For as long as anyone can remember in villages of Lamjung district, collecting the honey was worth the risk.

The combs are valued as "mad honey", sweetness with a sting in its tail that collectors say provides an intoxicating buzz with mild psychoactive properties derived from rhododendron nectar that the bees love.

It was never easy to harvest.

The high-altitude honey comes from the world's largest honey bee species, Apis laboriosa, which favours inaccessible cliffs.

But the skilled craft is now beset with extra challenges, many driven by the increasing effects of a heating planet.

Honey hunters say shifting weather patterns and environmental threats are impacting their remote forested valleys, 100 kilometres (60 miles) northwest of Kathmandu.

Doodh Bahadur Gurung, 65, who taught his son Som Ram his skills, said hunters had seen a rapid slump in the number of hives and amounts of honey harvested.

"When we were young, there used to be beehives on almost all cliffs because of the abundance of wildflowers and water sources," said Doodh Bahadur.

"But with each passing year, it's becoming harder to find hives."

- Dams, pesticides, wildfire -

He blamed the decline in bees on increasingly irregular rainfall, wildfires, agricultural pesticides and the diversion of rivers due to a surge of hydropower dams and accompanying construction of roads.

"Streams are drying up due to hydro-projects and irregular rainfall," he said, noting wild bees prefer to nest near water.

"Bees that fly to farms also face the problem of pesticides, which kill them."

With erratic rain, drier winters and baking heat, bushfires have become more common.

Government data shows Nepal tackled over 4,500 wildfires this year, nearly double the year before.

"Wildfires are more common now," Doodh Bahadur said. "There aren't enough young people to douse them in time".

A decade ago, his village of Taap could harvest 1,000 litres a season.

Today, Doodh Bahadur said they count themselves lucky to get 250 litres.

The hunters' observations are confirmed by scientists.

They say rising temperatures due to fossil-fuel-driven climate change is a key factor.

"Bees... are highly susceptible to changing temperatures," said bee specialist Susma Giri, from the Kathmandu Institute of Applied Sciences.

"They are wild creatures and can't adjust to human movements or noise, which directly affects wild bees."

- 'Alarming economic consequences' -

ICIMOD rang the alarm in May, noting at least 75 percent of Nepal's crops depend on pollinators such as bees.

"Among the key factors for their decline... are climate change and loss in habitats," ICIMOD said.

"The reduced pollination that ensues has already had alarming economic consequences."

A 2022 study, in the journal Environmental Health Perspectives, calculated annual losses from reduced pollination in Nepal amounted to as much as $250 per capita -- a massive sum in a country where annual average income is $1,400.

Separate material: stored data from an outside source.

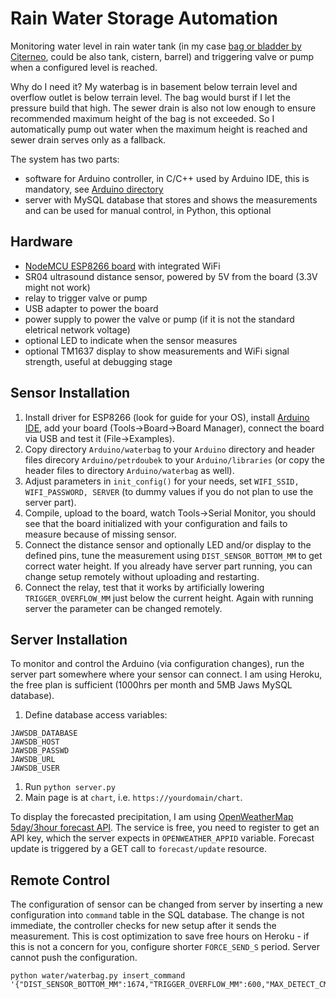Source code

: # Rain Water Storage Automation

Monitoring water level in rain water tank (in my case [bag or bladder by Citerneo](https://www.citerneo.eu/rainwater), could be also tank, cistern, barrel) and triggering valve or pump when a configured level is reached.

Why do I need it? My waterbag is in basement below terrain level and overflow outlet is below terrain level. The bag would burst if I let the pressure build that high. The sewer drain is also not low enough to ensure recommended maximum height of the bag is not exceeded. So I automatically pump out water when the maximum height is reached and sewer drain serves only as a fallback.

The system has two parts:

- software for Arduino controller, in C/C++ used by Arduino IDE, this is mandatory, see [Arduino directory](https://github.com/petrdoubek/waterbag-control/tree/master/Arduino)
- server with MySQL database that stores and shows the measurements and can be used for manual control, in Python, this optional

## Hardware

- [NodeMCU ESP8266 board](https://www.nodemcu.com/index_en.html) with integrated WiFi
- SR04 ultrasound distance sensor, powered by 5V from the board (3.3V might not work)
- relay to trigger valve or pump
- USB adapter to power the board
- power supply to power the valve or pump (if it is not the standard eletrical network voltage)
- optional LED to indicate when the sensor measures
- optional TM1637 display to show measurements and WiFi signal strength, useful at debugging stage

## Sensor Installation

1. Install driver for ESP8266 (look for guide for your OS), install [Arduino IDE](https://www.arduino.cc/en/Main/Software), add your board (Tools->Board->Board Manager), connect the board via USB and test it (File->Examples).
1. Copy directory `Arduino/waterbag` to your `Arduino` directory and header files direcory `Arduino/petrdoubek` to your `Arduino/libraries` (or copy the header files to directory `Arduino/waterbag` as well).
1. Adjust parameters in `init_config()` for your needs, set `WIFI_SSID, WIFI_PASSWORD, SERVER` (to dummy values if you do not plan to use the server part).
1. Compile, upload to the board, watch Tools->Serial Monitor, you should see that the board initialized with your configuration and fails to measure because of missing sensor.
1. Connect the distance sensor and optionally LED and/or display to the defined pins, tune the measurement using `DIST_SENSOR_BOTTOM_MM` to get correct water height. If you already have server part running, you can change setup remotely without uploading and restarting.
1. Connect the relay, test that it works by artificially lowering `TRIGGER_OVERFLOW_MM` just below the current height. Again with running server the parameter can be changed remotely.

## Server Installation

To monitor and control the Arduino (via configuration changes), run the server part somewhere where your sensor can connect. I am using Heroku, the free plan is sufficient (1000hrs per month and 5MB Jaws MySQL database).

1. Define database access variables:

```
JAWSDB_DATABASE
JAWSDB_HOST
JAWSDB_PASSWD
JAWSDB_URL
JAWSDB_USER
```

1. Run `python server.py`
1. Main page is at `chart`, i.e. `https://yourdomain/chart`.

To display the forecasted precipitation, I am using [OpenWeatherMap 5day/3hour forecast API](https://openweathermap.org/forecast5). The service is free, you need to register to get an API key, which the server expects in `OPENWEATHER_APPID` variable. Forecast update is triggered by a GET call to `forecast/update` resource.

## Remote Control

The configuration of sensor can be changed from server by inserting a new configuration into `command` table in the SQL database. The change is not immediate, the controller checks for new setup after it sends the measurement. This is cost optimization to save free hours on Heroku - if this is not a concern for you, configure shorter `FORCE_SEND_S` period. Server cannot push the configuration.

```
python water/waterbag.py insert_command '{"DIST_SENSOR_BOTTOM_MM":1674,"TRIGGER_OVERFLOW_MM":600,"MAX_DETECT_CM":300,"N_PINGS":9,"MIN_CHANGE_MM":3,"CYCLE_MEASURE_S":2,"CYCLE_SEND_S":60,"FORCE_SEND_S":7200,"WIFI_TIMEOUT_S":30}'
```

Shrinking supplies means the rare honey commands high prices.

A litre that sold for $3.5 per litre two decades ago now sells for $15.

Traders say there is increasing demand from the United States, Europe, and Japan, fuelled by its reported health benefits on social media.

Honey traders in Kathmandu estimate annual exports to be around 10,000 litres, and internationally, a 250-gramme pot of "mad honey" can command prices of $70 online.

"The demand for 'mad honey' increases yearly, but quality production has decreased," said Kathmandu-based honey exporter Rashmi Kandel.

- 'Losing everything' -

With honey drying up, fewer young people want to join the traditional month-long mountain hunt.

Across Nepal, young people are leaving rural life, seeking better-paid jobs abroad.

Suk Bahadur Gurung, 56, a local politician and part of the honey hunting team, is gloomy the next generation will follow the trade.

"You need skills and strength," Suk Bahadur said. "There aren't many youths who want to do it."

Som Ram Gurung held out his swollen arms and legs after descending from the cliff.

"Stings cover my body," he said, adding he is due to take up a factory job in Dubai with a monthly salary of around $320.

His father Doodh Bahadur laments both the dwindling bees and the departing youth.

"We're losing everything," he said. "The future is uncertain for everyone."